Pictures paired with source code
::::

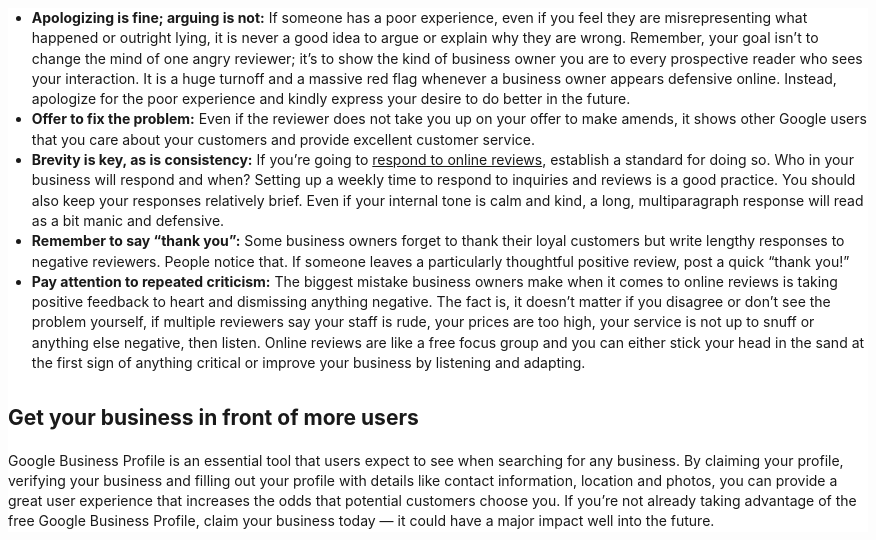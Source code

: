 * **Apologizing is fine; arguing is not:** If someone has a poor experience, even if you feel they are misrepresenting what happened or outright lying, it is never a good idea to argue or explain why they are wrong. Remember, your goal isn’t to change the mind of one angry reviewer; it’s to show the kind of business owner you are to every prospective reader who sees your interaction. It is a huge turnoff and a massive red flag whenever a business owner appears defensive online. Instead, apologize for the poor experience and kindly express your desire to do better in the future.
* **Offer to fix the problem:** Even if the reviewer does not take you up on your offer to make amends, it shows other Google users that you care about your customers and provide excellent customer service.
* **Brevity is key, as is consistency:** If you’re going to [respond to online reviews](https://www.businessnewsdaily.com/9187-respond-to-online-reviews.html), establish a standard for doing so. Who in your business will respond and when? Setting up a weekly time to respond to inquiries and reviews is a good practice. You should also keep your responses relatively brief. Even if your internal tone is calm and kind, a long, multiparagraph response will read as a bit manic and defensive.
* **Remember to say “thank you”:** Some business owners forget to thank their loyal customers but write lengthy responses to negative reviewers. People notice that. If someone leaves a particularly thoughtful positive review, post a quick “thank you!”
* **Pay attention to repeated criticism:** The biggest mistake business owners make when it comes to online reviews is taking positive feedback to heart and dismissing anything negative. The fact is, it doesn’t matter if you disagree or don’t see the problem yourself, if multiple reviewers say your staff is rude, your prices are too high, your service is not up to snuff or anything else negative, then listen. Online reviews are like a free focus group and you can either stick your head in the sand at the first sign of anything critical or improve your business by listening and adapting.

## Get your business in front of more users

Google Business Profile is an essential tool that users expect to see when searching for any business. By claiming your profile, verifying your business and filling out your profile with details like contact information, location and photos, you can provide a great user experience that increases the odds that potential customers choose you. If you’re not already taking advantage of the free Google Business Profile, claim your business today — it could have a major impact well into the future.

::::

▶ [PROBLEM DETAILS]: Set down exactly the lines running from the beginning of the entries above to the line that contains "in the future.", including both, and leave out pictures.

▶ [SOLVED EXERCISE]:
Source code

: * **Apologizing is fine; arguing is not:** If someone has a poor experience, even if you feel they are misrepresenting what happened or outright lying, it is never a good idea to argue or explain why they are wrong. Remember, your goal isn’t to change the mind of one angry reviewer; it’s to show the kind of business owner you are to every prospective reader who sees your interaction. It is a huge turnoff and a massive red flag whenever a business owner appears defensive online. Instead, apologize for the poor experience and kindly express your desire to do better in the future.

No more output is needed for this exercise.